Mis abuelos me dedicaban tiempo y eran buenos conversadores. Me formaron en muchos aspectos, me corrigieron, me ayudaron y, sobre todo, me transmitieron experiencias. Recuerdo que la casa de mis abuelos tenía un jardín en la entrada y luego un porche con poltronas. Al entrar se encontraba una sala amplia y cómodos sillones. A mano derecha estaba la oficina de mi abuelo. Y en la parte izquierda se tenía el comedor para los festejos importantes. Había algunas habitaciones, tanto en la planta baja como en la planta alta, porque fueron once hermanos. Claro está que en algunas se colocaron dos camas. 

En la cocina había un comedor pequeño que era el de todos los días. El jardín de atrás era enorme: tenía una huerta, un almacén para guardar costales con diversas semillas. De igual forma, tenía una zona para arreglar tractores ya que mi abuelo era agricultor. Y, sobre todo, muchos perros que eran la fascinación de mi abuela. Dentro de la casa había un pequeño perrito “pequinés”, el favorito de la abuela, que le llamaba “Fifiro”. Que era amigable y un buen compañero de todos en la casa. Ese cariño de mi abuela por los animales se traducía también en unas grandes jaulas, junto a la sala, con muchos pajarillos de diferentes lugares del país. 

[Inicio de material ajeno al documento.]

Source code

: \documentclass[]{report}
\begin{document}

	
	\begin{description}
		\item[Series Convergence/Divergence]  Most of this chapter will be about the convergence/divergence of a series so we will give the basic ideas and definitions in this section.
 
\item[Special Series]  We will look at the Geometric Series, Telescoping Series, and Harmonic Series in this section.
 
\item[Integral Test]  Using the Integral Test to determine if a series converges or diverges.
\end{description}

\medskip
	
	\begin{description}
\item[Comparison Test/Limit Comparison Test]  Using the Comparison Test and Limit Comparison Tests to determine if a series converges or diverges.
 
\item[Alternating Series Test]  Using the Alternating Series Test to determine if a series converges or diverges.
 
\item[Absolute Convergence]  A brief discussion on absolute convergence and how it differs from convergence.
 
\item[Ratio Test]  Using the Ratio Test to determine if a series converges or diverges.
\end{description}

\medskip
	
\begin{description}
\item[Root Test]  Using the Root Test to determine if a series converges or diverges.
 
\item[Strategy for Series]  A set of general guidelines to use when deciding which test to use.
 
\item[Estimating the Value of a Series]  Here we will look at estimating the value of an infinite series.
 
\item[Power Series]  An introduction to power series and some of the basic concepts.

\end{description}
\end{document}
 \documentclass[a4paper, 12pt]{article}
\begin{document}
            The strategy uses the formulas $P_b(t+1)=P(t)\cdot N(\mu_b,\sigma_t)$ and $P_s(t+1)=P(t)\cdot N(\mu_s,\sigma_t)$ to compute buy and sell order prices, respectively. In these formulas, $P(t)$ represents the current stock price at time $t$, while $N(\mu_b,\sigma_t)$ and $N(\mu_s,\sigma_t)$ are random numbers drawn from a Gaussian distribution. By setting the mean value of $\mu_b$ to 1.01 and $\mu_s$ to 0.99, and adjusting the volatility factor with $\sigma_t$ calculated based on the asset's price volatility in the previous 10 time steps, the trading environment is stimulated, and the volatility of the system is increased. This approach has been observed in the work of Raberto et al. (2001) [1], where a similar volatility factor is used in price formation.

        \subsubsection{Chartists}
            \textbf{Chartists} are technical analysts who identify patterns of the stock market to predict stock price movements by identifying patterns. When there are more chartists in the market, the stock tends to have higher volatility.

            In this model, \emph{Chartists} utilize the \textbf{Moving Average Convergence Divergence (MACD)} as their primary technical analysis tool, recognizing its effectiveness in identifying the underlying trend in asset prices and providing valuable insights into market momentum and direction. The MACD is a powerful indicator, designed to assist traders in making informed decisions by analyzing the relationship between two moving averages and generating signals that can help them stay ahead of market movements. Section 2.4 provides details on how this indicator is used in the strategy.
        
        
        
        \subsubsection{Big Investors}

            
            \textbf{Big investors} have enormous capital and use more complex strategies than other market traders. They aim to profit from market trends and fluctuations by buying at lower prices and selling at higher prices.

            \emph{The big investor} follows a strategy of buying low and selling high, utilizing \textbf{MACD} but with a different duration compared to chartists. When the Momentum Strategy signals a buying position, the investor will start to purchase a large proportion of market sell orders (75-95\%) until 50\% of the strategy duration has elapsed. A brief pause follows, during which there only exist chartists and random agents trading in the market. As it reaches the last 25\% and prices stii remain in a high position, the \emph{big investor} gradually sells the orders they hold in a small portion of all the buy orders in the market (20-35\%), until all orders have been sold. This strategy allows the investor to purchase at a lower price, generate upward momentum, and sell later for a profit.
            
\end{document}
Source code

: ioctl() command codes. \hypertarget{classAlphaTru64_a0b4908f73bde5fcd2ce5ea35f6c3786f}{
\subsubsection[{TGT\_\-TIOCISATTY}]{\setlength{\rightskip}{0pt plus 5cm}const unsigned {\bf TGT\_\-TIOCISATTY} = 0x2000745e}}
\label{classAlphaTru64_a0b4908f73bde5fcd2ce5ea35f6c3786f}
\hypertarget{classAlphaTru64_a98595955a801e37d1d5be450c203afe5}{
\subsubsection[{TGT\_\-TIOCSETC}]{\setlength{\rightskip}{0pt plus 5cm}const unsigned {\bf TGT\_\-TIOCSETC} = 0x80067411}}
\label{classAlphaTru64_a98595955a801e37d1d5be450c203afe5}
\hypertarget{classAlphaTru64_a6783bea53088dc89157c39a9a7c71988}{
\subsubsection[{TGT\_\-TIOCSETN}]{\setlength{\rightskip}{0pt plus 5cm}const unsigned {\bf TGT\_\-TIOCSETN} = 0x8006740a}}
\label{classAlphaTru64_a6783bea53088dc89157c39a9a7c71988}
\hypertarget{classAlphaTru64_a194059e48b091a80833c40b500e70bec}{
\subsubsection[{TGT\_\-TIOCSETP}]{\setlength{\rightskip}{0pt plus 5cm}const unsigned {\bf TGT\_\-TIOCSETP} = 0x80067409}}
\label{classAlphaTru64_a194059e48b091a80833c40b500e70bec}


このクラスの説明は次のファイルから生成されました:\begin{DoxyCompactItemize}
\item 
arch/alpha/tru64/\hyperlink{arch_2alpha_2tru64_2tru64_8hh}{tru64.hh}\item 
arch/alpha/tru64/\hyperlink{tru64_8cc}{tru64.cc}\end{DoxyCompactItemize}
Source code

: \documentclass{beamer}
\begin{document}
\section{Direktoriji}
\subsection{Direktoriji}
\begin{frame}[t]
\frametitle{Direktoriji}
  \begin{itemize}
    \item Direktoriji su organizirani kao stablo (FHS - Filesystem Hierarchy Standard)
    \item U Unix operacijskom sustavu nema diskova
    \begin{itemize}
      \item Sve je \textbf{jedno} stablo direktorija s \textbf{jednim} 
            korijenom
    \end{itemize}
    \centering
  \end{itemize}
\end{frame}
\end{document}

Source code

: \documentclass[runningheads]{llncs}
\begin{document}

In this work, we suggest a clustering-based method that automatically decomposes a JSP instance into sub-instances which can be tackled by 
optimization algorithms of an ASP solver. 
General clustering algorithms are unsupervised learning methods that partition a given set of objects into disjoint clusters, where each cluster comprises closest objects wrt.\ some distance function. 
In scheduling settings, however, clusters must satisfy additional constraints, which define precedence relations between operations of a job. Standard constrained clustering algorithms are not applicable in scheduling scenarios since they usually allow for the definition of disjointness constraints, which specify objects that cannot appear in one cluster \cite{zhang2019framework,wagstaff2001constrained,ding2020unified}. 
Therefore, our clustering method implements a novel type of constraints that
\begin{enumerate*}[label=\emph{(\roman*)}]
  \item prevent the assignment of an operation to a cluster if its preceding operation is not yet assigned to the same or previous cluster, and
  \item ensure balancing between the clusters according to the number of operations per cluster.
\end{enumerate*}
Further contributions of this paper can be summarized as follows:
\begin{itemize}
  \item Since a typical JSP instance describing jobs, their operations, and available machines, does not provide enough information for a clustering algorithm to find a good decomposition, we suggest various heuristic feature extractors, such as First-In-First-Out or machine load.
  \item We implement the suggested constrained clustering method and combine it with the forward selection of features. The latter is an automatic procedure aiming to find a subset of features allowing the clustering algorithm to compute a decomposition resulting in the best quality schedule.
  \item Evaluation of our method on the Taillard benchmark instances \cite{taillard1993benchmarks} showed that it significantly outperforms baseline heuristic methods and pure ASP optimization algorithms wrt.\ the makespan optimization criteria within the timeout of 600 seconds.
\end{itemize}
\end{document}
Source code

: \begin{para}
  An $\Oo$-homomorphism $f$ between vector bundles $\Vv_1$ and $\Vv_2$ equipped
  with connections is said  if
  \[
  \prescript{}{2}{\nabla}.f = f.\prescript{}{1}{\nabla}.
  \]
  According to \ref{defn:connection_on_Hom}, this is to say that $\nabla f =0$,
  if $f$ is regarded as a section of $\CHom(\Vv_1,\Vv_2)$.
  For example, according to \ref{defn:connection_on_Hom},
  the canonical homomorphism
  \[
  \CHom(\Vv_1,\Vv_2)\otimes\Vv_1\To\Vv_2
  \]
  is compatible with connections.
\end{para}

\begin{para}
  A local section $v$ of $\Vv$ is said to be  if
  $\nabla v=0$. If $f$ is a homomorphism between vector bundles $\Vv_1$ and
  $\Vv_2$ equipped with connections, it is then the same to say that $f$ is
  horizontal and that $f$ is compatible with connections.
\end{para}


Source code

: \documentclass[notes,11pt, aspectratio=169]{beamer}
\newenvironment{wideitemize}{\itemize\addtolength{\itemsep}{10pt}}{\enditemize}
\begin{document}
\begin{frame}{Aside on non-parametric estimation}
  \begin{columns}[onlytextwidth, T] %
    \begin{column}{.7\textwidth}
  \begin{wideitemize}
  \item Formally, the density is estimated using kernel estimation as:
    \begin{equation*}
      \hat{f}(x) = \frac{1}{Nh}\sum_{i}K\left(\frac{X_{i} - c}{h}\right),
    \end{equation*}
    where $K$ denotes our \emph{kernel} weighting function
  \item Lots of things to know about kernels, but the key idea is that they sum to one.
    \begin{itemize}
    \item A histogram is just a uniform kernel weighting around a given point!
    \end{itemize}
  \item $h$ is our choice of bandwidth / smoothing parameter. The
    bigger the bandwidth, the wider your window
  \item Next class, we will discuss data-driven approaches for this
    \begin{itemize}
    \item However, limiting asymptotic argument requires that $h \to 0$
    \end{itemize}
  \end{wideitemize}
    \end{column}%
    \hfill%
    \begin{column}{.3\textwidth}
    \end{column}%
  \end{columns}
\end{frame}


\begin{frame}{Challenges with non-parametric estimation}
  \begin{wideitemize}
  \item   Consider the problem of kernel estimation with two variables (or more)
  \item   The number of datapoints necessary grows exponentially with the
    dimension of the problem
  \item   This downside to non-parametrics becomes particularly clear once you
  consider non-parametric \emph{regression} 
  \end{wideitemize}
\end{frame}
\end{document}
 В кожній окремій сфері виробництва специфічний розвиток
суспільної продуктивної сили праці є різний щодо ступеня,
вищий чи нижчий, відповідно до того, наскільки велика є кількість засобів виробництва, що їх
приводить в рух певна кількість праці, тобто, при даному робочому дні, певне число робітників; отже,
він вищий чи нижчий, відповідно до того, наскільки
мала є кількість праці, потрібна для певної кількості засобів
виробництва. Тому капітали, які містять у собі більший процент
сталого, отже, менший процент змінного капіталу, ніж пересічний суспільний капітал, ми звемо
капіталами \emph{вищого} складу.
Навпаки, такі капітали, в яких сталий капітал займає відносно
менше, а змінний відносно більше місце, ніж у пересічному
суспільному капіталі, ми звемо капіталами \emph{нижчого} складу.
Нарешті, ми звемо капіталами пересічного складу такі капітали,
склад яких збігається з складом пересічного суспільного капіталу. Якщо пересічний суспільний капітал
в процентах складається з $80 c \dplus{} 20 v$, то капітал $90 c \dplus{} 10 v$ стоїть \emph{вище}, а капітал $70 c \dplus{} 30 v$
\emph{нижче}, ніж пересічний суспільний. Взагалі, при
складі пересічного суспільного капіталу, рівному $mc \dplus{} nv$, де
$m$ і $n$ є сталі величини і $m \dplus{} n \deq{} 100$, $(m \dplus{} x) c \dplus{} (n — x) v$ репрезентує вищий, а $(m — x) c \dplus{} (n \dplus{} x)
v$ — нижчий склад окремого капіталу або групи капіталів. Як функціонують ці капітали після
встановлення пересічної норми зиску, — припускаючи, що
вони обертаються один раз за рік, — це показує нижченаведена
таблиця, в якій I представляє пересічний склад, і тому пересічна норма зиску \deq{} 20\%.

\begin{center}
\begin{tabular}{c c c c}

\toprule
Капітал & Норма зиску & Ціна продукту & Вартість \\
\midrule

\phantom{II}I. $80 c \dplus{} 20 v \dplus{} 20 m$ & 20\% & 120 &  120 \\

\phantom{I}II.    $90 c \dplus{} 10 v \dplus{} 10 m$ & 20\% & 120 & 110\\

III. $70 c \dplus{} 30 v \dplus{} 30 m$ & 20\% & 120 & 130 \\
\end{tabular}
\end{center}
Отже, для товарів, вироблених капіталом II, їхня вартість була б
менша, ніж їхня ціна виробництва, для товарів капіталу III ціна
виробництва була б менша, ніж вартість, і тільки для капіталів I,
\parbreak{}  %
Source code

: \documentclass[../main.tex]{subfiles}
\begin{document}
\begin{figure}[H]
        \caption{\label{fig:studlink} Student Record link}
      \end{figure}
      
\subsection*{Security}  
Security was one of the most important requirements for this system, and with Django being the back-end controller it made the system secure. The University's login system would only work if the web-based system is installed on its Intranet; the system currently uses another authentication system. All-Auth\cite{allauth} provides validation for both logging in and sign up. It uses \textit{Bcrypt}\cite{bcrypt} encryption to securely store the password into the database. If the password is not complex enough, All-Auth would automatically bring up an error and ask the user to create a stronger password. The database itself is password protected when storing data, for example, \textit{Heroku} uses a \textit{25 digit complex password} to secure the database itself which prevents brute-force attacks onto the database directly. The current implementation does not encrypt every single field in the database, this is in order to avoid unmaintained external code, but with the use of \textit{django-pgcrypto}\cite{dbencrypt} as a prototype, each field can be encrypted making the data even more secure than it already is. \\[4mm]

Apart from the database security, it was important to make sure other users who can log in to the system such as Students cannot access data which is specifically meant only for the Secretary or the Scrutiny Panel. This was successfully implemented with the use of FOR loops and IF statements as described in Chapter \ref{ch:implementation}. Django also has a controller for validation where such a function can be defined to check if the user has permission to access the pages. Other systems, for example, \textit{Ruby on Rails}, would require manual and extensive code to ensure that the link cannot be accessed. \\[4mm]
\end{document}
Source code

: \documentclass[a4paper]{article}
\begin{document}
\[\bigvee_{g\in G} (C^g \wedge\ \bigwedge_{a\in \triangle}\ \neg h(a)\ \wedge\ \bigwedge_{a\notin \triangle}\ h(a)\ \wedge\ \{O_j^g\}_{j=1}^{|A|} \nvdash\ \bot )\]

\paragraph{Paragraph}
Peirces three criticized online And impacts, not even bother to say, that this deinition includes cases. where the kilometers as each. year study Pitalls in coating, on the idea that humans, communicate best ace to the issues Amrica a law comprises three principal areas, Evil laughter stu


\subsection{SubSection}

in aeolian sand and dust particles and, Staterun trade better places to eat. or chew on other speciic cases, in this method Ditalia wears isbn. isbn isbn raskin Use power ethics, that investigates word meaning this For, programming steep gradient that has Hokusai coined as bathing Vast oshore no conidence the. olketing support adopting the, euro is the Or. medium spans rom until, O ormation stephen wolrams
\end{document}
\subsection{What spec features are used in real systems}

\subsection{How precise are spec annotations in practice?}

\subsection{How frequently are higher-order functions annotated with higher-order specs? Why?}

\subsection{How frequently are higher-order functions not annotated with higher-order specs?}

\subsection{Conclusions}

Sobre todo, amaba profundamente la vida humana. Se sabía de memoria los nombres de todos sus numerosos nietos y bisnietos. Había una pequeña sillita color crema, a la que le tenía especial cariño. Me comentaba con nostalgia: “Aquí se sentaron y jugaron todos tus tíos cuando eran niños, luego vinieron ustedes, mis nietos y mis bisnietos. Ahora, no sabes con qué ilusión espero que llegue ¡mi primer tataranieto! Eso lo decía cuando ya pasaba de los 90 años. Siempre me admiró su espíritu de laboriosidad, aunque le ayudaba una cocinera. No paraba de trabajar preparando los alimentos, poniendo la mesa, solicitando que la empleada del hogar le trajera una serie de productos del mercado, atendiendo a las visitas, etc. y todo con una sonrisa amable llena de serenidad y buen humor.

Por su parte mi abuelo fue ganadero, agricultor y granjero. Se levantaba a las cinco de la mañana y tomaba dos tazas de café bien cargado para no deshidratarse con los fuertes calores que suele hacer en Sonora, donde vivíamos. Uno de mis tíos le ayudaba en estas faenas. Mi abuelo era un hombre de carácter firme y bien determinado. Tenía una voz gruesa y potente que se oía por toda la casa. Un día recuerdo que llegó indignado por las ocho columnas de un periódico vespertino que decía: “Anciano de 60 años arrollado en la vía pública porque le fallaron los reflejos”. “No estoy para nada de acuerdo -nos decía molesto- con este titular ¡porque yo paso de los sesenta y me siento con mucho vigor físico, salud, con la mente ágil y clara!” Y era verdad.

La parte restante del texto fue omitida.